Now, despite taking advantage of an entirely different environment and class of subjects, I did not completely neglect my normal pursuits. On a cut-off stump not far from the previous two subjects here, The Girlfriend spotted what she initially took to be a moth, wonderfully camouflaged against the dry wood. But a closer look said otherwise.
This was easily the smallest cicada species that I’d ever seen, and almost perfectly camouflaged in color and texture. I made a quick attempt to identify it through BugGuide.net, but didn’t initially find it and am not going to take the time for an idle pursuit – maybe later on when I’m cataloging. We’re heading down the page to a more detailed, profile shot as I type, while I mention that I did not come loaded for macro work, so the flash and softbox attachment were still sitting back in our room – this meant working with natural light under a forest canopy, so it’s actually a good amount of luck to have what I do. For the most part, this was a fairly lucky trip, really, with a couple of exceptions that I’ll be getting to in the upcoming bird post. And of course, I never did see any cottonmouth. Nor scorpions, though I admit I barely tried at all for this one, but one of these trips I’m going to rip the place up until I find and photograph one. I won’t admit to doing so until I’m successful, though – that’s a nature photography blogger’s tip.

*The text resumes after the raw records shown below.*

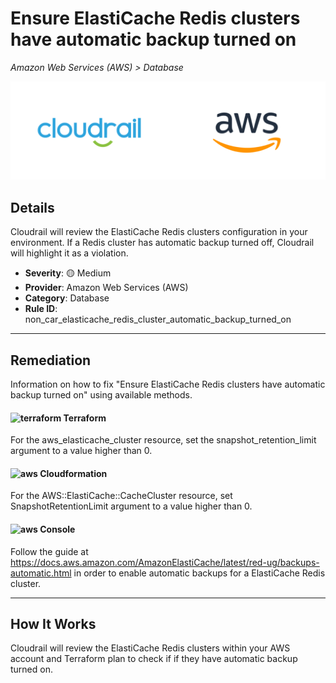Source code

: # Ensure ElastiCache Redis clusters have automatic backup turned on

*Amazon Web Services (AWS) > Database*

![Cloudrail and Amazon Web Services (AWS) logos](../images/cloudrail_aws.png)

## Details
Cloudrail will review the ElastiCache Redis clusters configuration in your environment. If a Redis cluster has automatic backup turned off, Cloudrail will highlight it as a violation.

- **Severity**: 🟡 Medium
- **Provider**: Amazon Web Services (AWS)
- **Category**: Database
- **Rule ID**: non_car_elasticache_redis_cluster_automatic_backup_turned_on

---

## Remediation
Information on how to fix "Ensure ElastiCache Redis clusters have automatic backup turned on" using available methods.


####  <img src="../_media/emojis/terraform.png" alt="terraform" width="20"/>  Terraform
For the aws_elasticache_cluster resource, set the snapshot_retention_limit argument to a value higher than 0.








#### <img src="../_media/emojis/aws.png" alt="aws" width="20"/> Cloudformation
For the AWS::ElastiCache::CacheCluster resource, set SnapshotRetentionLimit argument to a value higher than 0.



####  <img src="../_media/emojis/aws.png" alt="aws" width="20"/> Console
Follow the guide at <https://docs.aws.amazon.com/AmazonElastiCache/latest/red-ug/backups-automatic.html> in order to enable automatic backups for a ElastiCache Redis cluster.




---

## How It Works
Cloudrail will review the ElastiCache Redis clusters within your AWS account and Terraform plan to check if if they have automatic backup turned on.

I’m getting in the habit of doing the ‘strong close,’ or what I like to imagine is one, anyway, so we’ll return to the beach and sunrise, to feature a tighter crop of a telephoto shot, taken while waiting for the sun to come up after spotting a distant fishing boat. The sky was nicely textured, so I included a significant portion against a very small boat, and the end effect (to me at least) is one of the sky practically looming over the boat, as if they would look behind them and see this huge red wall instead of, you know, the same kind of sky that I was seeing without the lens.
All the birds from this trip (well, not all of them) are on the way. Gonna be a big post.